Monday, November 12, 2018 - 13:00 , Location: Skiles 006 , Tom Bachmann , MIT , Organizer: Kirsten Wickelgren
I will review various ways of modeling the homotopy theory of spaces: several model categories of simplicial sheaves and simplicial presheaves, and related infinity categorical constructions.
Monday, November 5, 2018 - 12:45 , Location: Skiles 006 , Min Hoon Kim , Korea Institute for Advanced Study , Organizer: Jennifer Hom
In 1982, by using his celebrated disk embedding theorem, Freedman classified simply connected topological 4-manifolds up to homeomorphism. The disk embedding conjecture says that the disk embedding theorem holds for general 4-manifolds with arbitrary fundamental groups. The conjecture is a central open question in 4-manifold topology. In this introductory survey talk, I will briefly discuss Freedman's disk embedding conjecture and some related conjectures (the topological 4-dimensional surgery conjecture and the s-cobordism conjecture). I will also explain why the disk embedding conjecture implies that all good boundary links are freely slice.
Monday, October 15, 2018 - 00:45 , Location: Skiles 006 , Lev Tovstopyat-Nelip , Boston College , Organizer: John Etnyre
We explain the (classical) transverse Markov Theorem which relates transverse links in the tight three sphere to classical braid closures. We review an invariant of such transverse links coming from knot Floer homology and discuss some applications which appear in the literature.

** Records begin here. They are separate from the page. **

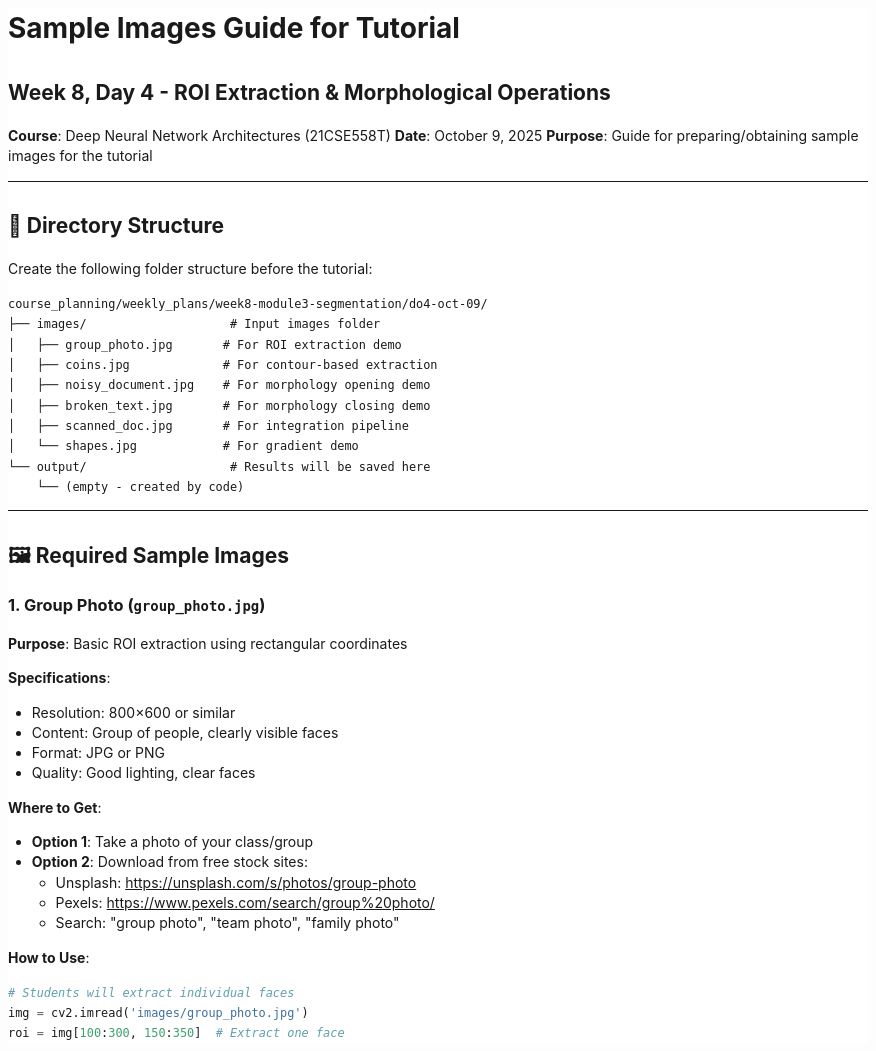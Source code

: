 # Sample Images Guide for Tutorial
## Week 8, Day 4 - ROI Extraction & Morphological Operations

**Course**: Deep Neural Network Architectures (21CSE558T)
**Date**: October 9, 2025
**Purpose**: Guide for preparing/obtaining sample images for the tutorial

---

## 📁 Directory Structure

Create the following folder structure before the tutorial:

```
course_planning/weekly_plans/week8-module3-segmentation/do4-oct-09/
├── images/                    # Input images folder
│   ├── group_photo.jpg       # For ROI extraction demo
│   ├── coins.jpg             # For contour-based extraction
│   ├── noisy_document.jpg    # For morphology opening demo
│   ├── broken_text.jpg       # For morphology closing demo
│   ├── scanned_doc.jpg       # For integration pipeline
│   └── shapes.jpg            # For gradient demo
└── output/                    # Results will be saved here
    └── (empty - created by code)
```

---

## 🖼️ Required Sample Images

### 1. **Group Photo** (`group_photo.jpg`)

**Purpose**: Basic ROI extraction using rectangular coordinates

**Specifications**:
- Resolution: 800×600 or similar
- Content: Group of people, clearly visible faces
- Format: JPG or PNG
- Quality: Good lighting, clear faces

**Where to Get**:
- **Option 1**: Take a photo of your class/group
- **Option 2**: Download from free stock sites:
  - Unsplash: https://unsplash.com/s/photos/group-photo
  - Pexels: https://www.pexels.com/search/group%20photo/
  - Search: "group photo", "team photo", "family photo"

**How to Use**:
```python
# Students will extract individual faces
img = cv2.imread('images/group_photo.jpg')
roi = img[100:300, 150:350]  # Extract one face
```
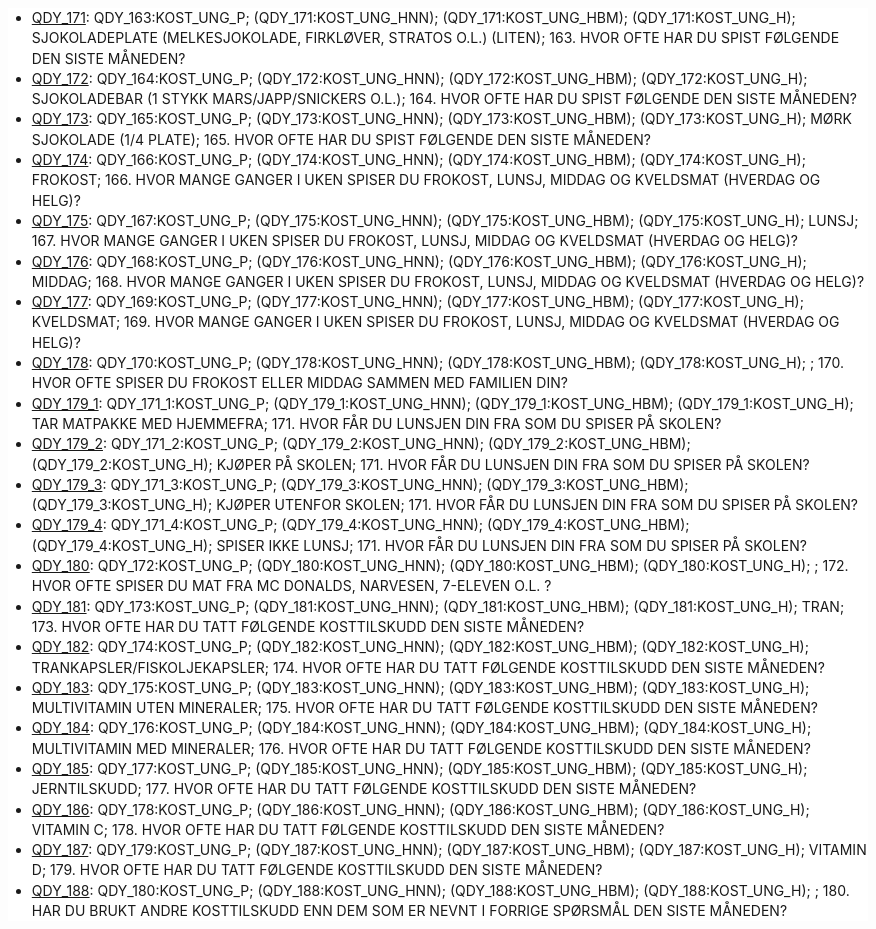 - [QDY_171](PDB315_Kosthold_ungdom_v12.md#QDY_171): QDY_163:KOST_UNG_P; (QDY_171:KOST_UNG_HNN); (QDY_171:KOST_UNG_HBM); (QDY_171:KOST_UNG_H); SJOKOLADEPLATE (MELKESJOKOLADE, FIRKLØVER, STRATOS O.L.) (LITEN); 163. HVOR OFTE HAR DU SPIST FØLGENDE DEN SISTE MÅNEDEN?
- [QDY_172](PDB315_Kosthold_ungdom_v12.md#QDY_172): QDY_164:KOST_UNG_P; (QDY_172:KOST_UNG_HNN); (QDY_172:KOST_UNG_HBM); (QDY_172:KOST_UNG_H); SJOKOLADEBAR (1 STYKK MARS/JAPP/SNICKERS O.L.); 164. HVOR OFTE HAR DU SPIST FØLGENDE DEN SISTE MÅNEDEN?
- [QDY_173](PDB315_Kosthold_ungdom_v12.md#QDY_173): QDY_165:KOST_UNG_P; (QDY_173:KOST_UNG_HNN); (QDY_173:KOST_UNG_HBM); (QDY_173:KOST_UNG_H); MØRK SJOKOLADE (1/4 PLATE); 165. HVOR OFTE HAR DU SPIST FØLGENDE DEN SISTE MÅNEDEN?
- [QDY_174](PDB315_Kosthold_ungdom_v12.md#QDY_174): QDY_166:KOST_UNG_P; (QDY_174:KOST_UNG_HNN); (QDY_174:KOST_UNG_HBM); (QDY_174:KOST_UNG_H); FROKOST; 166. HVOR MANGE GANGER I UKEN SPISER DU FROKOST, LUNSJ, MIDDAG OG KVELDSMAT (HVERDAG OG HELG)?
- [QDY_175](PDB315_Kosthold_ungdom_v12.md#QDY_175): QDY_167:KOST_UNG_P; (QDY_175:KOST_UNG_HNN); (QDY_175:KOST_UNG_HBM); (QDY_175:KOST_UNG_H); LUNSJ; 167. HVOR MANGE GANGER I UKEN SPISER DU FROKOST, LUNSJ, MIDDAG OG KVELDSMAT (HVERDAG OG HELG)?
- [QDY_176](PDB315_Kosthold_ungdom_v12.md#QDY_176): QDY_168:KOST_UNG_P; (QDY_176:KOST_UNG_HNN); (QDY_176:KOST_UNG_HBM); (QDY_176:KOST_UNG_H); MIDDAG; 168. HVOR MANGE GANGER I UKEN SPISER DU FROKOST, LUNSJ, MIDDAG OG KVELDSMAT (HVERDAG OG HELG)?
- [QDY_177](PDB315_Kosthold_ungdom_v12.md#QDY_177): QDY_169:KOST_UNG_P; (QDY_177:KOST_UNG_HNN); (QDY_177:KOST_UNG_HBM); (QDY_177:KOST_UNG_H); KVELDSMAT; 169. HVOR MANGE GANGER I UKEN SPISER DU FROKOST, LUNSJ, MIDDAG OG KVELDSMAT (HVERDAG OG HELG)?
- [QDY_178](PDB315_Kosthold_ungdom_v12.md#QDY_178): QDY_170:KOST_UNG_P; (QDY_178:KOST_UNG_HNN); (QDY_178:KOST_UNG_HBM); (QDY_178:KOST_UNG_H); ; 170. HVOR OFTE SPISER DU FROKOST ELLER MIDDAG SAMMEN MED FAMILIEN DIN?
- [QDY_179_1](PDB315_Kosthold_ungdom_v12.md#QDY_179_1): QDY_171_1:KOST_UNG_P; (QDY_179_1:KOST_UNG_HNN); (QDY_179_1:KOST_UNG_HBM); (QDY_179_1:KOST_UNG_H); TAR MATPAKKE MED HJEMMEFRA; 171. HVOR FÅR DU LUNSJEN DIN FRA SOM DU SPISER PÅ SKOLEN?
- [QDY_179_2](PDB315_Kosthold_ungdom_v12.md#QDY_179_2): QDY_171_2:KOST_UNG_P; (QDY_179_2:KOST_UNG_HNN); (QDY_179_2:KOST_UNG_HBM); (QDY_179_2:KOST_UNG_H); KJØPER PÅ SKOLEN; 171. HVOR FÅR DU LUNSJEN DIN FRA SOM DU SPISER PÅ SKOLEN?
- [QDY_179_3](PDB315_Kosthold_ungdom_v12.md#QDY_179_3): QDY_171_3:KOST_UNG_P; (QDY_179_3:KOST_UNG_HNN); (QDY_179_3:KOST_UNG_HBM); (QDY_179_3:KOST_UNG_H); KJØPER UTENFOR SKOLEN; 171. HVOR FÅR DU LUNSJEN DIN FRA SOM DU SPISER PÅ SKOLEN?
- [QDY_179_4](PDB315_Kosthold_ungdom_v12.md#QDY_179_4): QDY_171_4:KOST_UNG_P; (QDY_179_4:KOST_UNG_HNN); (QDY_179_4:KOST_UNG_HBM); (QDY_179_4:KOST_UNG_H); SPISER IKKE LUNSJ; 171. HVOR FÅR DU LUNSJEN DIN FRA SOM DU SPISER PÅ SKOLEN?
- [QDY_180](PDB315_Kosthold_ungdom_v12.md#QDY_180): QDY_172:KOST_UNG_P; (QDY_180:KOST_UNG_HNN); (QDY_180:KOST_UNG_HBM); (QDY_180:KOST_UNG_H); ; 172. HVOR OFTE SPISER DU MAT FRA MC DONALDS, NARVESEN, 7-ELEVEN O.L. ?
- [QDY_181](PDB315_Kosthold_ungdom_v12.md#QDY_181): QDY_173:KOST_UNG_P; (QDY_181:KOST_UNG_HNN); (QDY_181:KOST_UNG_HBM); (QDY_181:KOST_UNG_H); TRAN; 173. HVOR OFTE HAR DU TATT FØLGENDE KOSTTILSKUDD DEN SISTE MÅNEDEN?
- [QDY_182](PDB315_Kosthold_ungdom_v12.md#QDY_182): QDY_174:KOST_UNG_P; (QDY_182:KOST_UNG_HNN); (QDY_182:KOST_UNG_HBM); (QDY_182:KOST_UNG_H); TRANKAPSLER/FISKOLJEKAPSLER; 174. HVOR OFTE HAR DU TATT FØLGENDE KOSTTILSKUDD DEN SISTE MÅNEDEN?
- [QDY_183](PDB315_Kosthold_ungdom_v12.md#QDY_183): QDY_175:KOST_UNG_P; (QDY_183:KOST_UNG_HNN); (QDY_183:KOST_UNG_HBM); (QDY_183:KOST_UNG_H); MULTIVITAMIN UTEN MINERALER; 175. HVOR OFTE HAR DU TATT FØLGENDE KOSTTILSKUDD DEN SISTE MÅNEDEN?
- [QDY_184](PDB315_Kosthold_ungdom_v12.md#QDY_184): QDY_176:KOST_UNG_P; (QDY_184:KOST_UNG_HNN); (QDY_184:KOST_UNG_HBM); (QDY_184:KOST_UNG_H); MULTIVITAMIN MED MINERALER; 176. HVOR OFTE HAR DU TATT FØLGENDE KOSTTILSKUDD DEN SISTE MÅNEDEN?
- [QDY_185](PDB315_Kosthold_ungdom_v12.md#QDY_185): QDY_177:KOST_UNG_P; (QDY_185:KOST_UNG_HNN); (QDY_185:KOST_UNG_HBM); (QDY_185:KOST_UNG_H); JERNTILSKUDD; 177. HVOR OFTE HAR DU TATT FØLGENDE KOSTTILSKUDD DEN SISTE MÅNEDEN?
- [QDY_186](PDB315_Kosthold_ungdom_v12.md#QDY_186): QDY_178:KOST_UNG_P; (QDY_186:KOST_UNG_HNN); (QDY_186:KOST_UNG_HBM); (QDY_186:KOST_UNG_H); VITAMIN C; 178. HVOR OFTE HAR DU TATT FØLGENDE KOSTTILSKUDD DEN SISTE MÅNEDEN?
- [QDY_187](PDB315_Kosthold_ungdom_v12.md#QDY_187): QDY_179:KOST_UNG_P; (QDY_187:KOST_UNG_HNN); (QDY_187:KOST_UNG_HBM); (QDY_187:KOST_UNG_H); VITAMIN D; 179. HVOR OFTE HAR DU TATT FØLGENDE KOSTTILSKUDD DEN SISTE MÅNEDEN?
- [QDY_188](PDB315_Kosthold_ungdom_v12.md#QDY_188): QDY_180:KOST_UNG_P; (QDY_188:KOST_UNG_HNN); (QDY_188:KOST_UNG_HBM); (QDY_188:KOST_UNG_H); ; 180. HAR DU BRUKT ANDRE KOSTTILSKUDD ENN DEM SOM ER NEVNT I FORRIGE SPØRSMÅL DEN SISTE MÅNEDEN?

Monday, September 24, 2018 - 13:00 , Location: Skiles 006 , Miriam Kuzbary , Rice University , Organizer: Jennifer Hom
In this introductory talk I will outline the general landscape of Milnor’s invariants for links. First introduced in Milnor’s master’s thesis in 1954, these invariants capture fundamental information about links and have remained a fascinating object of study throughout the past half century. In the early 80s, Turaev and Porter independently proved their long-conjectured correspondence with Massey products of the link complement and in 1990, Tim Cochran introduced a beautiful construction to compute them using intersection theory. I will give an overview of these constructions and motivate the importance of these invariants, particularly for the study of links considered up to concordance.